China’s yuan advanced, extending its rebound from an 18-month low, on speculation declines that made the currency Asia’s worst performer this year were excessive.
The yuan rose 0.32 percent, the most since March 24, to 6.2257 per dollar in Shanghai, China Foreign Exchange Trading System prices show. The currency gained 0.22 percent yesterday as local financial markets reopened after holidays on May 1 and 2. It reached 6.2676 on April 30, the weakest since October 2012 and has fallen 2.77 percent this year.
A technical indicator suggested the yuan’s recent weakness was overdone. The dollar’s relative strength index rose above 70 last week, a threshold to some traders that indicates a probable decline in the greenback.
“I don’t see a reason why the renminbi has to continue to weaken,” Suan Teck Kin, a Singapore-based economist at United Overseas Bank Ltd., said by phone. “Around this level, people are inclined to take profits” after the dollar’s advance.
The People’s Bank of China weakened the yuan’s daily fixing by 0.01 percent to 6.1565 per dollar. The onshore spot rate is trading at a 1.1 percent discount to the reference rate.
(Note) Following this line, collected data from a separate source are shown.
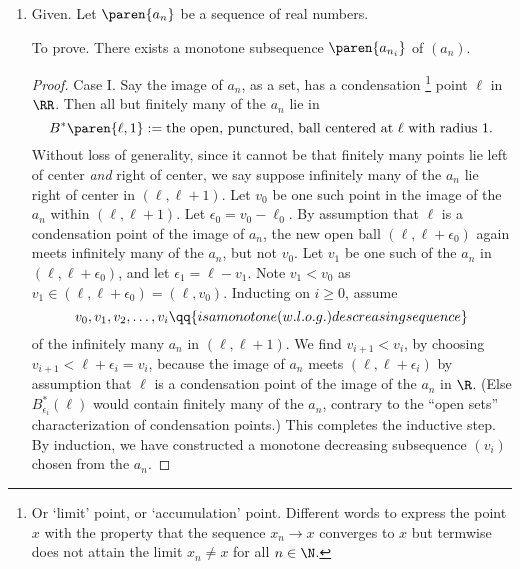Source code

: \documentclass[onesided]{ccg-pset}
\begin{document}
\begin{enumerate}
\begin{proof}
Passing to the limit as $\epsilon \to 0$ crushes the powers of $\epsilon$, hence 
\begin{equation*}
 \limsup a_n b_n  \le u\ell = \limsup a_n \cdot \limsup b_n,
\end{equation*}
as desired.
\end{proof}

\item Given. Let $\paren{a_n}$ be a sequence of real numbers. 

    To prove. There exists a monotone subsequence $\paren{a_{n_i}}$ of $(a_n)$.

\begin{proof}
    Case I. Say the image of $a_n$, as a set, has a condensation%
        \footnote{%
        Or `limit' point, or `accumulation' point. Different words to express the point $x$ with the property that the sequence $x_n \to x$ converges to $x$ but termwise does not attain the limit $x_n \neq x$ for all $n \in \N$.
        }
    point $\ell$ in $\RR$. Then all but finitely many of the $a_n$ lie in \[B^*\paren{\ell, 1} := \text{the open, punctured, ball centered at $\ell$ with radius $1$}.\] 
    Without loss of generality, since it cannot be that finitely many points lie left of center \emph{and} right of center, we say suppose infinitely many of the $a_n$ lie right of center in $(\ell, \ell + 1)$. Let $v_0$ be one such point in the image of the $a_n$ within $(\ell, \ell+1)$. Let $\epsilon_0 = v_0 - \ell_0$. By assumption that $\ell$ is a condensation point of the image of $a_n$, the new open ball $(\ell, \ell + \epsilon_0)$ again meets infinitely many of the $a_n$, but not $v_0$. Let $v_1$ be one such of the $a_n$ in $(\ell, \ell + \epsilon_0)$, and let $\epsilon_1 = \ell - v_1$. Note $v_1 < v_0$ as $v_1 \in (\ell, \ell + \epsilon_0) = (\ell, v_0)$. Inducting on $i \ge 0$, assume 
    \begin{equation*}
        v_0, v_1, v_2, \ldots, v_i \qq{is a monotone (w.l.o.g.) descreasing sequence}
    \end{equation*}
    of the infinitely many $a_n$ in $(\ell, \ell + 1)$. We find $v_{i+1} < v_i$, by choosing $v_{i+1} < \ell + \epsilon_i = v_i$, because the image of $a_n$ meets $(\ell,\ell+\epsilon_i)$ by assumption that $\ell$ is a condensation point of the image of the $a_n$ in $\R$. (Else $B^*_{\epsilon_i}(\ell)$ would contain finitely many of the $a_n$, contrary to the ``open sets'' characterization of condensation points.) This completes the inductive step. By induction, we have constructed a monotone decreasing subsequence $(v_i)$ chosen from the $a_n$.


\end{proof}
\end{enumerate}
\end{document}
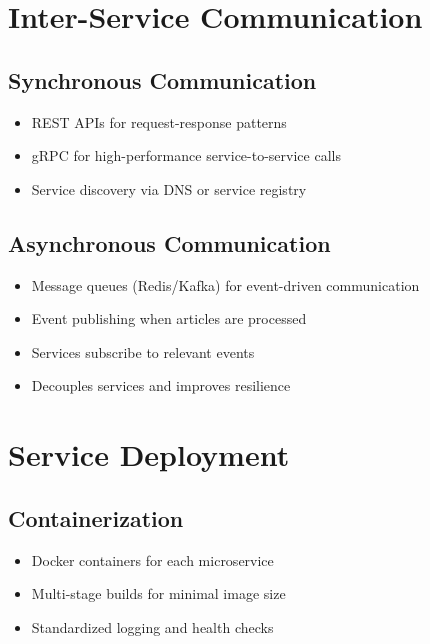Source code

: \documentclass[12pt,a4paper]{report}
\begin{document}
\section{Inter-Service Communication}

\subsection{Synchronous Communication}

\begin{itemize}[label=\textbullet]
    \item REST APIs for request-response patterns
    \item gRPC for high-performance service-to-service calls
    \item Service discovery via DNS or service registry
\end{itemize}

\subsection{Asynchronous Communication}

\begin{itemize}[label=\textbullet]
    \item Message queues (Redis/Kafka) for event-driven communication
    \item Event publishing when articles are processed
    \item Services subscribe to relevant events
    \item Decouples services and improves resilience
\end{itemize}

\section{Service Deployment}

\subsection{Containerization}

\begin{itemize}[label=\textbullet]
    \item Docker containers for each microservice
    \item Multi-stage builds for minimal image size
    \item Standardized logging and health checks
\end{itemize}
\end{document}
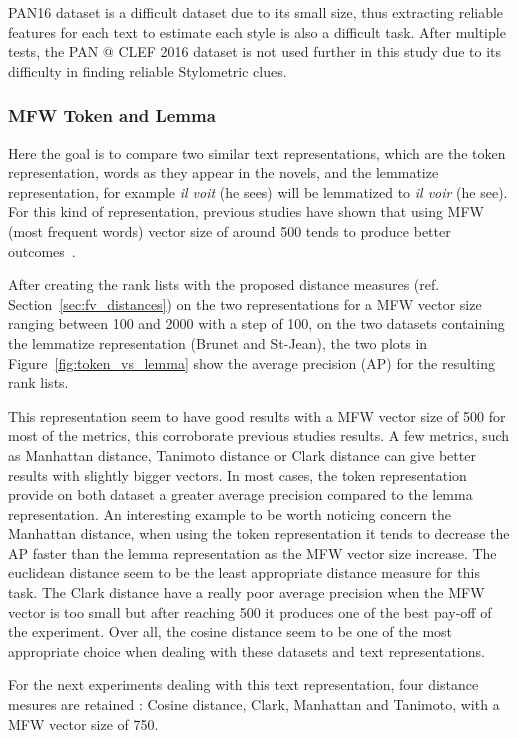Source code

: PAN16 dataset is a difficult dataset due to its small size, thus extracting reliable features for each text to estimate each style is also a difficult task.
After multiple tests, the PAN @ CLEF 2016 dataset is not used further in this study due to its difficulty in finding reliable Stylometric clues.

\subsubsection{MFW Token and Lemma}
\label{sec:mfw_token_lemma}

Here the goal is to compare two similar text representations, which are the token representation, words as they appear in the novels, and the lemmatize representation, for example \textit{il voit} (he sees) will be lemmatized to \textit{il voir} (he see).
For this kind of representation, previous studies have shown that using MFW (most frequent words) vector size of around 500 tends to produce better outcomes~\cite{savoy_text_representation}.

After creating the rank lists with the proposed distance measures (ref. Section~\ref{sec:fv_distances}) on the two representations for a MFW vector size ranging between 100 and 2000 with a step of 100, on the two datasets containing the lemmatize representation (Brunet and St-Jean), the two plots in Figure~\ref{fig:token_vs_lemma} show the average precision (AP) for the resulting rank lists.

This representation seem to have good results with a MFW vector size of 500 for most of the metrics, this corroborate previous studies results.
A few metrics, such as Manhattan distance, Tanimoto distance or Clark distance can give better results with slightly bigger vectors.
In most cases, the token representation provide on both dataset a greater average precision compared to the lemma representation.
An interesting example to be worth noticing concern the Manhattan distance, when using the token representation it tends to decrease the AP faster than the lemma representation as the MFW vector size increase.
The euclidean distance seem to be the least appropriate distance measure for this task.
The Clark distance have a really poor average precision when the MFW vector is too small but after reaching 500 it produces one of the best pay-off of the experiment.
Over all, the cosine distance seem to be one of the most appropriate choice when dealing with these datasets and text representations.

For the next experiments dealing with this text representation, four distance mesures are retained : Cosine distance, Clark, Manhattan and Tanimoto, with a MFW vector size of 750.

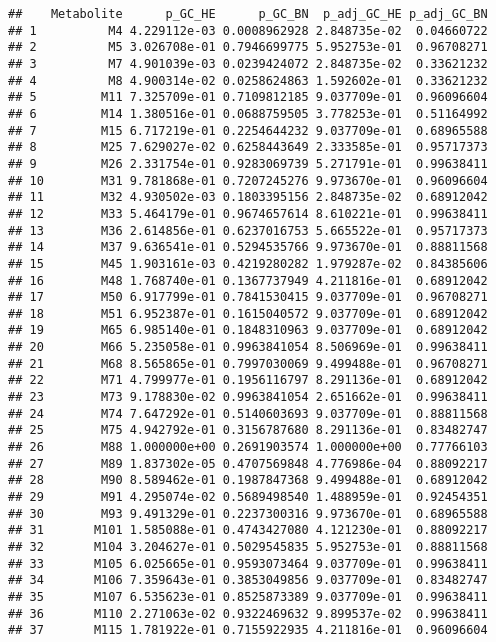 \documentclass[
]{article}
\begin{document}
\begin{verbatim}
##    Metabolite      p_GC_HE      p_GC_BN  p_adj_GC_HE p_adj_GC_BN
## 1          M4 4.229112e-03 0.0008962928 2.848735e-02  0.04660722
## 2          M5 3.026708e-01 0.7946699775 5.952753e-01  0.96708271
## 3          M7 4.901039e-03 0.0239424072 2.848735e-02  0.33621232
## 4          M8 4.900314e-02 0.0258624863 1.592602e-01  0.33621232
## 5         M11 7.325709e-01 0.7109812185 9.037709e-01  0.96096604
## 6         M14 1.380516e-01 0.0688759505 3.778253e-01  0.51164992
## 7         M15 6.717219e-01 0.2254644232 9.037709e-01  0.68965588
## 8         M25 7.629027e-02 0.6258443649 2.333585e-01  0.95717373
## 9         M26 2.331754e-01 0.9283069739 5.271791e-01  0.99638411
## 10        M31 9.781868e-01 0.7207245276 9.973670e-01  0.96096604
## 11        M32 4.930502e-03 0.1803395156 2.848735e-02  0.68912042
## 12        M33 5.464179e-01 0.9674657614 8.610221e-01  0.99638411
## 13        M36 2.614856e-01 0.6237016753 5.665522e-01  0.95717373
## 14        M37 9.636541e-01 0.5294535766 9.973670e-01  0.88811568
## 15        M45 1.903161e-03 0.4219280282 1.979287e-02  0.84385606
## 16        M48 1.768740e-01 0.1367737949 4.211816e-01  0.68912042
## 17        M50 6.917799e-01 0.7841530415 9.037709e-01  0.96708271
## 18        M51 6.952387e-01 0.1615040572 9.037709e-01  0.68912042
## 19        M65 6.985140e-01 0.1848310963 9.037709e-01  0.68912042
## 20        M66 5.235058e-01 0.9963841054 8.506969e-01  0.99638411
## 21        M68 8.565865e-01 0.7997030069 9.499488e-01  0.96708271
## 22        M71 4.799977e-01 0.1956116797 8.291136e-01  0.68912042
## 23        M73 9.178830e-02 0.9963841054 2.651662e-01  0.99638411
## 24        M74 7.647292e-01 0.5140603693 9.037709e-01  0.88811568
## 25        M75 4.942792e-01 0.3156787680 8.291136e-01  0.83482747
## 26        M88 1.000000e+00 0.2691903574 1.000000e+00  0.77766103
## 27        M89 1.837302e-05 0.4707569848 4.776986e-04  0.88092217
## 28        M90 8.589462e-01 0.1987847368 9.499488e-01  0.68912042
## 29        M91 4.295074e-02 0.5689498540 1.488959e-01  0.92454351
## 30        M93 9.491329e-01 0.2237300316 9.973670e-01  0.68965588
## 31       M101 1.585088e-01 0.4743427080 4.121230e-01  0.88092217
## 32       M104 3.204627e-01 0.5029545835 5.952753e-01  0.88811568
## 33       M105 6.025665e-01 0.9593073464 9.037709e-01  0.99638411
## 34       M106 7.359643e-01 0.3853049856 9.037709e-01  0.83482747
## 35       M107 6.535623e-01 0.8525873389 9.037709e-01  0.99638411
## 36       M110 2.271063e-02 0.9322469632 9.899537e-02  0.99638411
## 37       M115 1.781922e-01 0.7155922935 4.211816e-01  0.96096604

\end{verbatim}
\end{document}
Both yuan appreciation and depreciation are “normal,” and the market shouldn’t over-interpret short-term currency fluctuations as changes in China’s exchange-rate policy, Guan Tao, head of the balance of payments department under State Administration of Foreign Exchange, wrote today in an article in Shanghai Securities News.
The offshore yuan rose 0.32 percent to 6.2256 per dollar in Hong Kong. Twelve-month non-deliverable forwards advanced 0.33 percent to 6.2110, data compiled by Bloomberg show.
One-month implied volatility in the onshore yuan, a gauge of expected exchange-rate swings used to price options, dropped 16 basis points, or 0.16 percentage point, to 1.79 percent, according to data compiled by Bloomberg.